Task prompt ::
Among the following entries, say how many lines contain the word "可見可聞不相錯亂"; the answer is a number and nothing else.

Segment Open

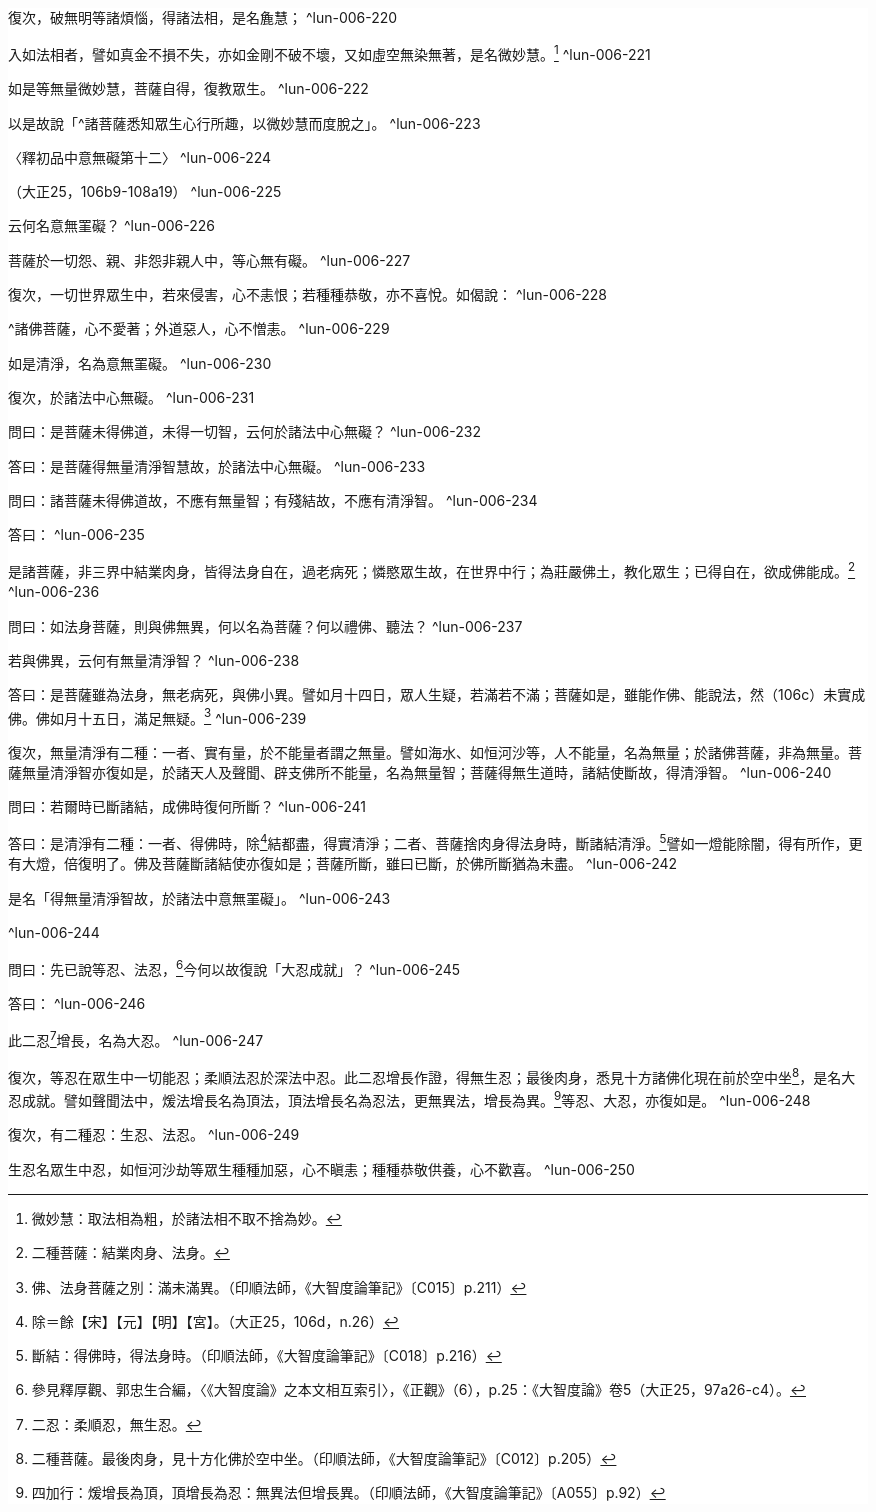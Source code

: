復次，破無明等諸煩惱，得諸法相，是名麁慧； ^lun-006-220

入如法相者，譬如真金不損不失，亦如金剛不破不壞，又如虛空無染無著，是名微妙慧。[^115] ^lun-006-221

如是等無量微妙慧，菩薩自得，復教眾生。 ^lun-006-222

以是故說「^諸菩薩悉知眾生心行所趣，以微妙慧而度脫之」。 ^lun-006-223

〈釋初品中意無礙第十二〉 ^lun-006-224

（大正25，106b9-108a19） ^lun-006-225

云何名意無罣礙？ ^lun-006-226

菩薩於一切怨、親、非怨非親人中，等心無有礙。 ^lun-006-227

復次，一切世界眾生中，若來侵害，心不恚恨；若種種恭敬，亦不喜悅。如偈說： ^lun-006-228

^諸佛菩薩，心不愛著；外道惡人，心不憎恚。 ^lun-006-229

如是清淨，名為意無罣礙。 ^lun-006-230

復次，於諸法中心無礙。 ^lun-006-231

問曰：是菩薩未得佛道，未得一切智，云何於諸法中心無礙？ ^lun-006-232

答曰：是菩薩得無量清淨智慧故，於諸法中心無礙。 ^lun-006-233

問曰：諸菩薩未得佛道故，不應有無量智；有殘結故，不應有清淨智。 ^lun-006-234

答曰： ^lun-006-235

是諸菩薩，非三界中結業肉身，皆得法身自在，過老病死；憐愍眾生故，在世界中行；為莊嚴佛土，教化眾生；已得自在，欲成佛能成。[^116] ^lun-006-236

問曰：如法身菩薩，則與佛無異，何以名為菩薩？何以禮佛、聽法？ ^lun-006-237

若與佛異，云何有無量清淨智？ ^lun-006-238

答曰：是菩薩雖為法身，無老病死，與佛小異。譬如月十四日，眾人生疑，若滿若不滿；菩薩如是，雖能作佛、能說法，然（106c）未實成佛。佛如月十五日，滿足無疑。[^117] ^lun-006-239

復次，無量清淨有二種：一者、實有量，於不能量者謂之無量。譬如海水、如恒河沙等，人不能量，名為無量；於諸佛菩薩，非為無量。菩薩無量清淨智亦復如是，於諸天人及聲聞、辟支佛所不能量，名為無量智；菩薩得無生道時，諸結使斷故，得清淨智。 ^lun-006-240

問曰：若爾時已斷諸結，成佛時復何所斷？ ^lun-006-241

答曰：是清淨有二種：一者、得佛時，除[^118]結都盡，得實清淨；二者、菩薩捨肉身得法身時，斷諸結清淨。[^119]譬如一燈能除闇，得有所作，更有大燈，倍復明了。佛及菩薩斷諸結使亦復如是；菩薩所斷，雖曰已斷，於佛所斷猶為未盡。 ^lun-006-242

是名「得無量清淨智故，於諸法中意無罣礙」。 ^lun-006-243

 ^lun-006-244

問曰：先已說等忍、法忍，[^120]今何以故復說「大忍成就」？ ^lun-006-245

答曰： ^lun-006-246

此二忍[^121]增長，名為大忍。 ^lun-006-247

復次，等忍在眾生中一切能忍；柔順法忍於深法中忍。此二忍增長作證，得無生忍；最後肉身，悉見十方諸佛化現在前於空中坐[^122]，是名大忍成就。譬如聲聞法中，煖法增長名為頂法，頂法增長名為忍法，更無異法，增長為異。[^123]等忍、大忍，亦復如是。 ^lun-006-248

復次，有二種忍：生忍、法忍。 ^lun-006-249

生忍名眾生中忍，如恒河沙劫等眾生種種加惡，心不瞋恚；種種恭敬供養，心不歡喜。 ^lun-006-250


[^1]: 幻：3.變幻的法術。《列子‧周穆王》："
[^2]: （1）《一切經音義》卷1：「^尋香城（古譯名乾闥婆城，唐梵雖殊其實一也。《瑜伽論》云：音樂在地屬東方持國天王，常與上界諸天奏樂，以業感力故，但諸天思憶樂時，此尋香神即感遙聞彼天香氣，尋香赴彼，奏諸音樂，或名食香神。案：此天所住城郭，或居須彌層級，或在七金山上，或居空界，或處人間，其城郭多於平澤海濱，或於空曠砂漠絕人境處，化現似城，遠望分明，近觀即滅，如波浮雲陽氣之類）。」（大正54，316a15-18）
[^3]: 如幻：幻相諸物，雖無實性，可見可聞不相錯亂。
[^4]: 空：可見可聞不相錯亂。（印順法師，《大智度論筆記》〔C014〕p.209）
[^5]: 印順法師，《初期大乘佛教之起源與開展》，p.27：「^《德女經》：佛為德女說緣起如幻，與竺法護所譯《梵志女首意經》相合。」
[^6]: 無本：空，凡夫無智，起惑造業受苦。（印順法師，《大智度論筆記》〔A054〕p.92）
[^7]: 妓＝伎【聖乙】＊。（大正25，102d，n.11）
[^8]: 伎＝妓【宋】【元】【明】【聖乙】。（大正25，102d，n.12）
[^9]: 空：屬因緣，不自在，不久住。（印順法師，《大智度論筆記》〔C014〕p.209）
[^10]: 如燄：結使日光行塵邪憶念風起男女想。
[^11]: 曠野：1.空闊的原野。（《漢語大詞典》（五），p.845）
[^12]: 日光熱＝日光【宋】【元】【明】，＝光【宮】【聖乙】。（大正25，102d，n.27）
[^13]: 想＝相【宋】【元】【明】【宮】。（大正25，102d，n.28）
[^14]: 如水中月：實相月在如空，凡人心水我我相現。
[^15]: 「如、法性、實際」，參見《大智度論》卷32（大正25，297b24-c24）。
[^16]: 《大正藏》作「凡天人」，依【宋】【元】【明】等改作「凡人」。（大正25，102d，n.33）
[^17]: 攪＝擾【元】【明】【宮】【聖】【聖乙】＊。（大正25，102d，n.36）
[^18]: 唯識：無明心水現吾我憍慢諸結使影。（印順法師，《大智度論筆記》〔C013〕p.206）
[^19]: 如空：諸法空無所有，遠無漏慧見我法相；心性常淨結使覆故人謂不淨，離染則淨；法無初中後。（印順法師，《大智度論筆記》〔C015〕p.210）
[^20]: 參見《大智度論》卷42：「^如虛空一切法中不可說，無相故。虛空與色相違故，不得說名為色。色盡處亦非虛空，更無別法故。若謂入出為虛空相，是事不然！是身業非虛空相，若無相則無法，以是故虛空但有名字。」（大正25，365c15-19）
[^21]: 縹（^ㄆㄧㄠˇ）色：1.淡青色。（《漢語大詞典》（九），p.978）
[^22]: 曀（^ㄧˋ）：1.天陰而有風；天色陰暗。2.猶暗昧。3.遮蔽。（《漢語大詞典》（五），p.836）
[^23]: 虛空：性常清淨，人謂陰曀為不淨。（印順法師，《大智度論筆記》〔C005〕p.188）
[^24]: 參見Lamotte（1944, p.365, n.1）：指須陀洹果及斯陀含果。
[^25]: 參見Lamotte（1944, p.365, n.2）：指阿那含果。
[^26]: 參見Lamotte（1944, p.366, n.1）：阿羅漢果。
[^27]: 參見釋厚觀、郭忠生合編，〈《大智度論》之本文相互索引〉，《正觀》（6），p.24：（1）《大品般若經》卷6〈23
[^28]: （1）印順法師，《中觀論頌講記》，p.123：
[^29]: 參見Lamotte（1944, p.366,
[^30]: 參見《中論》卷5〈5
[^31]: 印順法師，《中觀論頌講記》，pp.125-126：
[^32]: 如響：音聲能誑迷人。（印順法師，《大智度論筆記》〔C015〕p.210）
[^33]: （1）㵎（^ㄐㄧㄢˋ）：1.山間的水溝。（《漢語大字典》（三），p.1749）
[^34]: 〔更有聲〕－【宋】【元】【明】【宮】【聖乙】。（大正25，103d，n.5）
[^35]: （1）鄔陀南：又名憂陀那（udāna），本是氣息之義，後轉作因感興而自然發出之聲音，更指佛感興而說出的話語（多為偈頌）。（參見《望月佛教大辭典》（一），p.215）
[^36]: （1）七處：1、項，2、齗，3、齒，4、脣，5、舌，6、咽，7、胸。
[^37]: 檀＝陀【元】【明】【石】。（大正25，103d，n.6）
[^38]: 項＝頂【宮】【聖】【聖乙】【石】。（大正25，103d，n.7）
[^39]: 齗（^ㄧㄣˊ）：同「齦」，1.牙床。《急就篇》卷三：「鼻口脣舌齗牙齒。」顏師古注：「齗，齒根肉也。」（《漢語大詞典》（十二），p.1455）
[^40]: 《大智度論》卷30：「^十方諸佛所說法，皆無有我亦無我所，但諸法和合假名眾生，如機關木人，雖能動作，內無有主，身亦如是。」（大正25，281a22-25）
[^41]: 是＝言【宋】【元】【明】【宮】【聖乙】。（大正25，103d，n.9）
[^42]: 融＝鎔【宋】【元】【明】【宮】。（大正25，103d，n.10）
[^43]: 如犍闥婆城：無智於空眾入中見我及法，求樂自滿；慧者知無我法，顛倒願息。非身想為身，非心想為心。（印順法師，《大智度論筆記》〔C015〕p.211）
[^44]: 樓櫓（^ㄌㄨˇ）：古代軍中用以瞭望、攻守的無頂蓋的高臺。建於地面或車、船之上。（《漢語大詞典》（四），p.1275）
[^45]: 之＝揵闥婆城【聖乙】。（大正25，103d，n.17）
[^46]: 野馬：4.指野外蒸騰的水氣。《莊子‧逍遙游》："野馬也，塵埃也。生物之以息相吹也。"郭象注："野馬者，游氣也。"成玄英疏："此言青春之時，陽氣發動，遙望藪澤之中，猶如奔馬，故謂之野馬也。"唐玄應《一切經音義》卷三"野馬"孫星衍校正："或問：'遊氣何以謂之野馬？'答云：'馬，特塺字假音耳。野塺（^ㄇㄟˊ），言野塵也。'"（《漢語大詞典》（十），p.409）
[^47]: 唯識：非身想為身，非心想為心。（印順法師，《大智度論筆記》〔C013〕p.206）
[^48]: 參見釋厚觀、郭忠生合編，〈《大智度論》之本文相互索引〉，《正觀》（6），p.25：《大智度論》卷4（大正25，86a）；卷4（大正25，93a1-8）；卷5（大正25，95b16-17）。
[^49]: 參見Lamotte（1944, p.370,
[^50]: 參見Lamotte（1944, p.370,
[^51]: 郭忠生譯案：Lamotte顯然是將「幻網」看作也是一個比喻，而且是收在其注解所述之《泡沫經》中。這樣的解說應該是受到《大正藏》標點之影響──「色如聚沫受如泡想如野馬。行如芭蕉識如幻及幻網。經中空譬喻。」但印順法師，《大智度論》（標點本），p.224之標點與Lamotte之理解迥然有異──「色如聚沫，受如泡，想如野馬，行如芭蕉，識如幻，及《幻網經》中空譬喻。」印順法師認為此處《大智度論》是舉《泡沫經》及《幻網經》，參見印順法師，《空之探究》，pp.88-89：「^《幻網經》沒有漢譯，《阿毘達磨順正理論》卷四引此經說：『佛告多聞諸聖弟子，汝等今者應如是學：諸有過去、未來、現在眼所識色，此中都無常性、恆性，廣說乃至無顛倒性，出世聖諦，皆是虛偽妄失之法。』（大正29，350c）《成唯識寶生論》也引述此經，「都無常性」以下，譯為：「無有常定、無妄、無異（的）實事可得，或如所有，或無倒性，悉皆非有，唯除聖者出過世間，斯成真實。」（《成唯識寶生論》卷4（大正31，91c））這是說：一切世間法，都是虛偽妄失法，沒有常、恆、不異的實性可得。《幻網經》也有如「見幻事」的譬喻（《阿毘達磨順正理論》卷50（大正29，623b）），與《撫掌喻經》相同。」
[^52]: 參見Lamotte（1944, p.371, n.1）：例如Saṃyutta（《相應部》）, IV,
[^53]: 參見Lamotte（1944, p.372,
[^54]: 如夢：結使眠中實無而著，得道覺時乃知無實；無明眠力無而見有；無眠力不應喜瞋而喜瞋；眾生身見力故起二十我見，覺已知無。（印順法師，《大智度論筆記》〔C015〕p.211）
[^55]: 唯識：無明眠力，種種無而見有。（印順法師，《大智度論筆記》〔C013〕p.206）
[^56]: 眠故＝眠力故【聖乙】，＝眠中【石】。（大正25，103d，n.31）
[^57]: 參見《雜阿含經》卷5（109經）（大正2，34b13-35a2）。
[^58]: 頭＝尺【宋】【元】【明】【宮】。（大正25，103d，n.37）
[^59]: 夢有夢空之諍：依緣生識云何言無；但念力轉，法緣生，云何有實。（印順法師，《大智度論筆記》〔C015〕p.211）
[^60]: 如影：見聞覺知實不可得，遮正見光有我法影，業影隨逐，空無有實。（印順法師，《大智度論筆記》〔C015〕p.211）
[^61]: 叵：1.不，不可。（《漢語大詞典》（一），p.957）
[^62]: 般若：實慧如大火聚，不可觸捉。（印順法師，《大智度論筆記》〔C004〕p.187）
[^63]: 三障：業隨逐人，無一時捨。（印順法師，《大智度論筆記》〔C013〕p.207）
[^64]: 參見Lamotte（1944, p.376,
[^65]: 參見Lamotte（1944, p.377,
[^66]: 參見Lamotte（1944, p.377,
[^67]: 新新＝漸漸【宮】。（大正25，104d，n.5）
[^68]: 參見Lamotte（1944, p.377,
[^69]: （1）㷮：燒焦的木頭。（《漢語大字典》（三），p.2228）
[^70]: 色蘊：影無觸，非身根得，故但虛誑。
[^71]: 空：不自在故空。空而心生眼見。（印順法師，《大智度論筆記》〔C014〕p.209）
[^72]: 如鏡中像：法非四作；空五眾作受，無智起貪瞋，得道者不然；不生不滅誑惑人眼；緣生無性。（印順法師，《大智度論筆記》〔C015〕p.211）
[^73]: 參見Lamotte（1944, p.378,
[^74]: 有＝無【聖】【聖乙】【石】。（大正25，104d，n.13）
[^75]: 「非自作、非他作、非共作、非無因作」，參見《雜阿含經》卷12（302經）（大正2，86a13-b3）；《雜阿含經》卷12（288經）（大正2，81a18-b8）；《中論》卷2〈12
[^76]: 〔苦〕－【聖】【石】。（大正25，104d，n.16）
[^77]: 〔是苦樂和合因緣〕－【宋】【元】【明】【宮】【聖】【石】。（大正25，104d，n.17）
[^78]: 求欲＝欲求【宋】【元】【明】【宮】。（大正25，104d，n.18）
[^79]: 明＝眼【石】。（大正25，104d，n.24）
[^80]: 空：緣生不自在故空。（印順法師，《大智度論筆記》〔C014〕p.209）
[^81]: （1）參見《中論》卷1〈1 觀因緣品〉：
[^82]: （1）參見《中論》（青目釋）卷3〈20 觀因果品〉：
[^83]: 參見《中論》（青目釋）卷2〈1 觀因緣品〉：
[^84]: 中邊：非有非無非有無，語亦不受名中道。（印順法師，《大智度論筆記》〔C005〕p.189）
[^85]: 如化：法無生住滅；身本無因從先世心生今世身，緣滅即果滅，雖空能令眾生喜瞋；無初中後，生無從來，滅無所去；如法性自然常淨。（印順法師，《大智度論筆記》〔C015〕p.211）
[^86]: 十四變化心，參見《大毘婆沙論》卷72（大正27，374a2-17）。
[^87]: 參見Lamotte（1944, p.382,
[^88]: 捫（^ㄇㄣˊ）：1.執持，按住。《詩‧大雅‧抑》："莫捫朕舌，言不可逝矣。"毛傳："捫，持也。"2.指蒙住。3.撫摸。4.攀，挽。（《漢語大詞典》（六），p.724）
[^89]: 智者大師撰《法界次第初門》卷下之上：
[^90]: 參見《俱舍論》卷27：「^神境智類總有五種：一、修得，二、生得，三、呪成，四、藥成，五、業成，曼馱多王及中有等諸神境智是業成攝。」（大正29，145a1-3）
[^91]: 生＝主【宋】【宮】，生＋（先）【元】【明】。（大正25，105d，n.8）
[^92]: 因＝有【聖】【石】。（大正25，105d，n.9）
[^93]: 唯識：身本無此因，但從先世心生今世身。（印順法師，《大智度論筆記》〔C013〕p.206）
[^94]: 空：空能令起喜瞋。（印順法師，《大智度論筆記》〔C014〕p.209）
[^95]: 參見《雜阿含經》卷31（882經）：「^譬如閻浮提一切河，四大河為第一，謂恒河、新頭、搏叉、司陀。如是一切善法，不放逸為第一。」（大正2，222b19-21）
[^96]: 參見釋厚觀、郭忠生合編，〈《大智度論》之本文相互索引〉，《正觀》（6），p.25：《大智度論》卷6（大正25，104a9-b17）。
[^97]: （1）參見《大智度論》卷80：
[^98]: （1）六因：[能作因](file:///C:WINDOWSTEMPsutra.htm#0_2#0_2)、俱有因、同類因、相應因、遍行因、異熟因。參見《發智論》卷1（大正26，920c5-921a10）；《俱舍論》卷7（大正29，30a-36b）；印順法師，《說一切有部為主的論書與論師之研究》pp.189-190。
[^99]: 空：非謂不見，無實用故空。（印順法師，《大智度論筆記》〔C014〕p.209）
[^100]: 十喻：為解法空。以易解空喻難解空，以心不著處解心著處，若著十喻應更說餘。
[^101]: ┌ 易解空 --- 心不著處
[^102]: 空：空即不生不滅。（印順法師，《大智度論筆記》〔C014〕p.209）
[^103]: 空有＃：以聲遮聲非求聲也。（印順法師，《大智度論筆記》〔C006〕p.192）
[^104]: 依據印順法師，《大智度論》（標點本）（一），p.236校勘：「上八字是衍文，應刪。」
[^105]: 參見釋厚觀、郭忠生合編，〈《大智度論》之本文相互索引〉，《正觀》（6），p.25：《大智度論》卷5（大正25，99b1-10）；另參見《大智度論》卷25（大正25，246a）。
[^106]: 名＝者【元】【明】【聖乙】。（大正25，106d，n.1）《高麗藏》亦作「名」（第14冊，435b11）。
[^107]: 參見《佛說放鉢經》（大正15，449b）。
[^108]: （1）蹈藉：亦作"蹈籍"。（《漢語大詞典》（十），p.530）
[^109]: 拘制：1.拘禁，繫縛。4.牽制。（《漢語大詞典》（六），p.483）
[^110]: 苦：生老病死，天上墮落。（印順法師，《大智度論筆記》〔C030〕p.234）
[^111]: 戒定＝施戒【宋】【元】【明】【宮】。（大正25，106d，n.10）
[^112]: 猗：2.依，靠著。（《漢語大詞典》（五），p.75）
[^113]: 無所依之禪定，參見《雜阿含經》卷33（926經）（大正2，235c-236b）；印順法師，《初期大乘佛教之起源與開展》，pp.278-285及pp.1210-1227。
[^114]: 〔定〕－【宋】【元】【明】【宮】。（大正25，106d，n.11）
[^115]: 微妙慧：取法相為粗，於諸法相不取不捨為妙。
[^116]: 二種菩薩：結業肉身、法身。
[^117]: 佛、法身菩薩之別：滿未滿異。（印順法師，《大智度論筆記》〔C015〕p.211）
[^118]: 除＝餘【宋】【元】【明】【宮】。（大正25，106d，n.26）
[^119]: 斷結：得佛時，得法身時。（印順法師，《大智度論筆記》〔C018〕p.216）
[^120]: 參見釋厚觀、郭忠生合編，〈《大智度論》之本文相互索引〉，《正觀》（6），p.25：《大智度論》卷5（大正25，97a26-c4）。
[^121]: 二忍：柔順忍，無生忍。
[^122]: 二種菩薩。最後肉身，見十方化佛於空中坐。（印順法師，《大智度論筆記》〔C012〕p.205）
[^123]: 四加行：煖增長為頂，頂增長為忍：無異法但增長異。（印順法師，《大智度論筆記》〔A055〕p.92）
[^124]: 中邊：觀眾生，離三際，不墮常斷二邊。（印順法師，《大智度論筆記》〔C005〕p.189）
[^125]: 甚深法：緣中非有果無果而果生。入三脫門得常樂果。觀法非空不空、相不相、作不作，心亦不著。（印順法師，《大智度論筆記》〔C002〕p.183）
[^126]: 參見釋厚觀、郭忠生合編，〈《大智度論》之本文相互索引〉，《正觀》（6），p.25：《大智度論》卷5（大正25，99a）。
[^127]: 空：緣生即空即中。（印順法師，《大智度論筆記》〔C014〕p.209）
[^128]: 還＝說【聖乙】。（大正25，107d，n.4）
[^129]: 《中論》卷3（青目釋）〈15 觀有無品〉：
[^130]: 不常不斷，參見《中論》卷1〈1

Segment Closed

Solution to the exercise ::
2